GIVEN RECORDS:

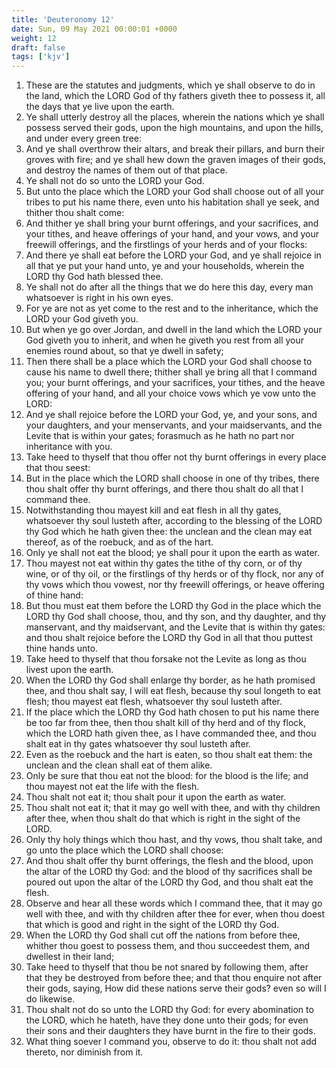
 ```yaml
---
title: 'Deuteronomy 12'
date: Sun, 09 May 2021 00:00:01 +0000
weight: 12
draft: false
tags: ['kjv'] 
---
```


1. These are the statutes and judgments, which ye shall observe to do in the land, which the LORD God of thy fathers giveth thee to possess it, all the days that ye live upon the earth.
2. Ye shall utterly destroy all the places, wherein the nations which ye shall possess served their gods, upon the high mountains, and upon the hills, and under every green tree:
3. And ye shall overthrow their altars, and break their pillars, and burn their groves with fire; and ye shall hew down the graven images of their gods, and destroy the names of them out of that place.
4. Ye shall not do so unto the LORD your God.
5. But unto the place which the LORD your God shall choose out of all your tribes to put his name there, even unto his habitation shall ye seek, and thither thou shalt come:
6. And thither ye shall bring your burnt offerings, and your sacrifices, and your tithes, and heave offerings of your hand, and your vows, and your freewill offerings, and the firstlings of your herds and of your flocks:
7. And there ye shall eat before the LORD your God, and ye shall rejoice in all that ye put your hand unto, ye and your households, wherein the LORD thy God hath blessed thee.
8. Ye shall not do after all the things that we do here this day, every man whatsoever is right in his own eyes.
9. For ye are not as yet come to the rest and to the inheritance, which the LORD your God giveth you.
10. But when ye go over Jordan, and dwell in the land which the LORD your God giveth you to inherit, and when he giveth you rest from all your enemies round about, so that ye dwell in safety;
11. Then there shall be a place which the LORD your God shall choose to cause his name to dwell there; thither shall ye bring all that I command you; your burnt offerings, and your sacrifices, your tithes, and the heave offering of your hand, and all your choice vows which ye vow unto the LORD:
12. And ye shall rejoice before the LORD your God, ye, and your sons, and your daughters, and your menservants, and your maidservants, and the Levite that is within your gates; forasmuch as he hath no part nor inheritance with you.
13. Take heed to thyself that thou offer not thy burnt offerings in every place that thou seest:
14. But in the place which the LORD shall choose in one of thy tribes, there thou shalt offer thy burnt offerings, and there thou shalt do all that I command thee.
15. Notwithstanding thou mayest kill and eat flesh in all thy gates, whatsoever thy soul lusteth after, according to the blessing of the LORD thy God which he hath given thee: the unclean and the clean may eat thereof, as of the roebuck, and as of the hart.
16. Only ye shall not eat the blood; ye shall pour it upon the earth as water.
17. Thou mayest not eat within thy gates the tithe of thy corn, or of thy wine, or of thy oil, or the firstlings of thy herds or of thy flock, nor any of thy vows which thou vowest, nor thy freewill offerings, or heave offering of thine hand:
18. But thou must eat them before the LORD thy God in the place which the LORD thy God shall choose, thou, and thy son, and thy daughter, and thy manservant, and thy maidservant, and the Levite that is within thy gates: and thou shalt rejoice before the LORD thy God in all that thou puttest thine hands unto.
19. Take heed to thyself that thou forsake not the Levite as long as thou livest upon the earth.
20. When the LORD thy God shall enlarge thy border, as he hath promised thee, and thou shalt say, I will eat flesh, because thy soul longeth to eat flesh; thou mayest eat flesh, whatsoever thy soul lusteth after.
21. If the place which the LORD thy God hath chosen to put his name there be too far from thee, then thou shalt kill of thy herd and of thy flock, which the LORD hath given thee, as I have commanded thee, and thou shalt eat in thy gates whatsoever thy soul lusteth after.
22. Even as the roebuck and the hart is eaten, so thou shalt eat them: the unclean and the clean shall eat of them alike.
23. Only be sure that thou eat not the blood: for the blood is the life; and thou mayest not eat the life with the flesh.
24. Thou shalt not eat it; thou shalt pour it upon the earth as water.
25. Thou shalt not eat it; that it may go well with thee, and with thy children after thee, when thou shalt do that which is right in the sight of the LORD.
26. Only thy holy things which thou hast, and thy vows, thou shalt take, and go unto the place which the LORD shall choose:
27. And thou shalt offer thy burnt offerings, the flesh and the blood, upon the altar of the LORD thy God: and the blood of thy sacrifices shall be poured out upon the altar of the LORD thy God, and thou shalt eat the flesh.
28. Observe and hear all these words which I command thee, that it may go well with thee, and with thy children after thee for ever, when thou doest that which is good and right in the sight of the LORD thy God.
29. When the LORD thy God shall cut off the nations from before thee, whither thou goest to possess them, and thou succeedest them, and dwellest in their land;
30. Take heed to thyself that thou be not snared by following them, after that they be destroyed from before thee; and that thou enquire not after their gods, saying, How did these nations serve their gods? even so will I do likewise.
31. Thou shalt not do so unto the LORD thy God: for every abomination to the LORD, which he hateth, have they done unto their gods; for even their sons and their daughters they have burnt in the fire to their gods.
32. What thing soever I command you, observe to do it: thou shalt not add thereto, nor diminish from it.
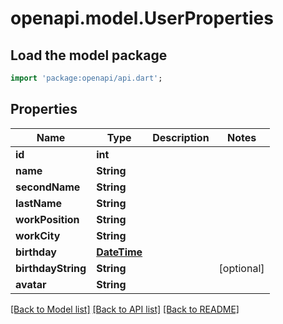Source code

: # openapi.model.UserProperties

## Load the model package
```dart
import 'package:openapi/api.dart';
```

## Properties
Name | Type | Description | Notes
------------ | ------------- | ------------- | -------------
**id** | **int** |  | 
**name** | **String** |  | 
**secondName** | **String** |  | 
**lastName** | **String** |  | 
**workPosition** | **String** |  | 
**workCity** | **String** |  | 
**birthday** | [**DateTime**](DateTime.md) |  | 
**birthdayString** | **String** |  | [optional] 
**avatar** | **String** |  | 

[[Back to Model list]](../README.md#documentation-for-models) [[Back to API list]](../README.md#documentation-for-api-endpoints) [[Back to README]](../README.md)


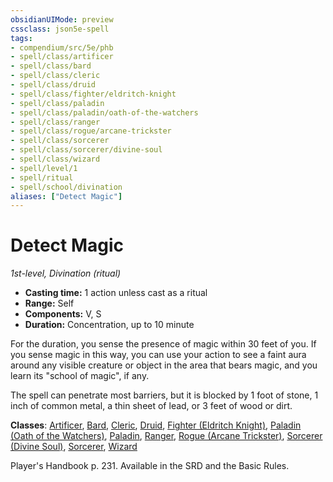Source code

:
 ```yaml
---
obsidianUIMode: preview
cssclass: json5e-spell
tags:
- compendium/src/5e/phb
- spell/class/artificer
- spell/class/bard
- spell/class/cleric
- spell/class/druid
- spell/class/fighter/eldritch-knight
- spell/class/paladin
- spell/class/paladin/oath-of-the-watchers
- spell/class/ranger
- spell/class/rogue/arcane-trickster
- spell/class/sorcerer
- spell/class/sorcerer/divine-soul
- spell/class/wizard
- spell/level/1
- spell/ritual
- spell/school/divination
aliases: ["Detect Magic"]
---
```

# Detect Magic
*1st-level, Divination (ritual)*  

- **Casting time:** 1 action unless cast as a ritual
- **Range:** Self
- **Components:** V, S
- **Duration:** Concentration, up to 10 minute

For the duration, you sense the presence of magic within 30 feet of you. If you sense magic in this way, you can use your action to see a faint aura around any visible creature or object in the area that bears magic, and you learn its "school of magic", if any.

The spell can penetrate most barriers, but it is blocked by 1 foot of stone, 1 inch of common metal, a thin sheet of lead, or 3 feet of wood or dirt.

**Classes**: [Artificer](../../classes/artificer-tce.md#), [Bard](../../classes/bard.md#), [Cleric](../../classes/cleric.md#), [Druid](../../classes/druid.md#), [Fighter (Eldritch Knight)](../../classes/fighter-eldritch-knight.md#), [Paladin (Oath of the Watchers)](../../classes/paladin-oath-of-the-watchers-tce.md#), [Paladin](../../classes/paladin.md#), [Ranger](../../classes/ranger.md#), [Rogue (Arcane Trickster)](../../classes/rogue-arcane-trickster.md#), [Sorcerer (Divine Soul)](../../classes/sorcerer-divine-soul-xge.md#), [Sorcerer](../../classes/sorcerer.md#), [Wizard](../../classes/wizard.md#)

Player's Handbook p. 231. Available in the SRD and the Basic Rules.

YOUR GOAL: All lines in the records above with "children" need to be found and copied.

EXPECTED ANSWER:
25. Thou shalt not eat it; that it may go well with thee, and with thy children after thee, when thou shalt do that which is right in the sight of the LORD.
28. Observe and hear all these words which I command thee, that it may go well with thee, and with thy children after thee for ever, when thou doest that which is good and right in the sight of the LORD thy God.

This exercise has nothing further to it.